**Directions for this task**
Restate the records that follow word for word; no pictures should appear.

**Information shown**
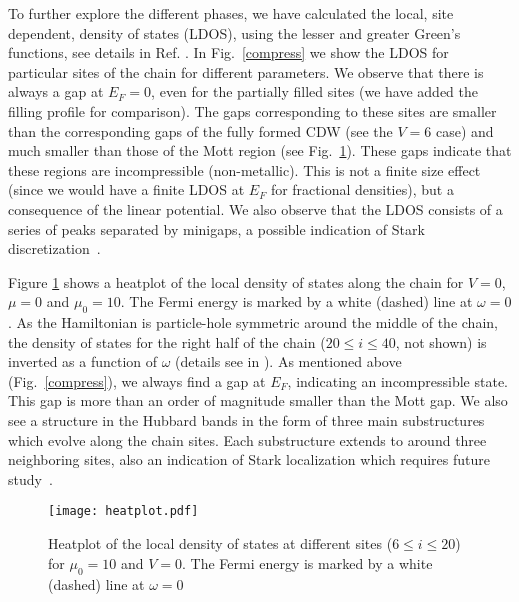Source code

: \documentclass[aps,prl,showpacs,twocolumn,superscriptaddress]{revtex4-2}
\begin{document}

\vspace{0.2cm}

 To further explore  the different phases, we have calculated the local, site dependent, density of states (LDOS), using  the lesser and greater Green's functions, see details in Ref. \cite{SM}. In Fig.~\ref{compress} we show the LDOS for particular sites of the chain for different parameters. We observe that there is always a gap at $E^{}_F=0$, even for the partially filled sites (we have added the filling profile for comparison). The gaps corresponding to these sites are smaller than the corresponding gaps of the fully formed CDW (see the $V=6$ case) and much smaller than those of the Mott region (see Fig.~\ref{dosV0}).  These gaps indicate that these regions are incompressible (non-metallic). This is not a finite size effect (since we would have a finite LDOS at $E^{}_F$ for fractional densities), but a consequence of the linear potential.
We also observe that the LDOS consists of a series of peaks separated by minigaps, a possible indication of Stark discretization~\cite{stark}.


Figure \ref{dosV0} shows a heatplot of the local density of states  along the chain for $V=0$, $\mu=0$ and $\mu^{}_0=10$. The Fermi energy is marked by a white (dashed) line at $\omega=0$.
As the Hamiltonian is particle-hole symmetric around the middle of the chain, the density of states  for the right half of the chain ($20\leq i \leq 40$, not shown) is inverted as a function of $\omega$    (details see in \cite{SM}).
 As mentioned above (Fig.~\ref{compress}), we always find a gap at $E^{}_F$, indicating an incompressible state. This gap is more than an order of magnitude smaller than the Mott gap. We also see a structure in the Hubbard bands in the form of three main substructures which evolve along the chain sites. Each substructure extends to around three neighboring sites, also an indication of Stark localization which requires future study~\cite{stark}.



\begin{figure}[h!]
\centering
\texttt{[image: heatplot.pdf]}
\caption{Heatplot of the local density of states at different sites ($6\leq i \leq 20$) for $\mu^{}_0=10$ and $V=0$. The Fermi energy is marked by a white (dashed) line at $\omega=0$}
\label{dosV0}
\end{figure}
\end{document}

**Output for this exercise**
Source code

: \documentclass[aps,prl,showpacs,twocolumn,superscriptaddress]{revtex4-2}
\begin{document}

\vspace{0.2cm}

 To further explore  the different phases, we have calculated the local, site dependent, density of states (LDOS), using  the lesser and greater Green's functions, see details in Ref. \cite{SM}. In Fig.~\ref{compress} we show the LDOS for particular sites of the chain for different parameters. We observe that there is always a gap at $E^{}_F=0$, even for the partially filled sites (we have added the filling profile for comparison). The gaps corresponding to these sites are smaller than the corresponding gaps of the fully formed CDW (see the $V=6$ case) and much smaller than those of the Mott region (see Fig.~\ref{dosV0}).  These gaps indicate that these regions are incompressible (non-metallic). This is not a finite size effect (since we would have a finite LDOS at $E^{}_F$ for fractional densities), but a consequence of the linear potential.
We also observe that the LDOS consists of a series of peaks separated by minigaps, a possible indication of Stark discretization~\cite{stark}.


Figure \ref{dosV0} shows a heatplot of the local density of states  along the chain for $V=0$, $\mu=0$ and $\mu^{}_0=10$. The Fermi energy is marked by a white (dashed) line at $\omega=0$.
As the Hamiltonian is particle-hole symmetric around the middle of the chain, the density of states  for the right half of the chain ($20\leq i \leq 40$, not shown) is inverted as a function of $\omega$    (details see in \cite{SM}).
 As mentioned above (Fig.~\ref{compress}), we always find a gap at $E^{}_F$, indicating an incompressible state. This gap is more than an order of magnitude smaller than the Mott gap. We also see a structure in the Hubbard bands in the form of three main substructures which evolve along the chain sites. Each substructure extends to around three neighboring sites, also an indication of Stark localization which requires future study~\cite{stark}.



\begin{figure}[h!]
\centering
\texttt{[image: heatplot.pdf]}
\caption{Heatplot of the local density of states at different sites ($6\leq i \leq 20$) for $\mu^{}_0=10$ and $V=0$. The Fermi energy is marked by a white (dashed) line at $\omega=0$}
\label{dosV0}
\end{figure}
\end{document}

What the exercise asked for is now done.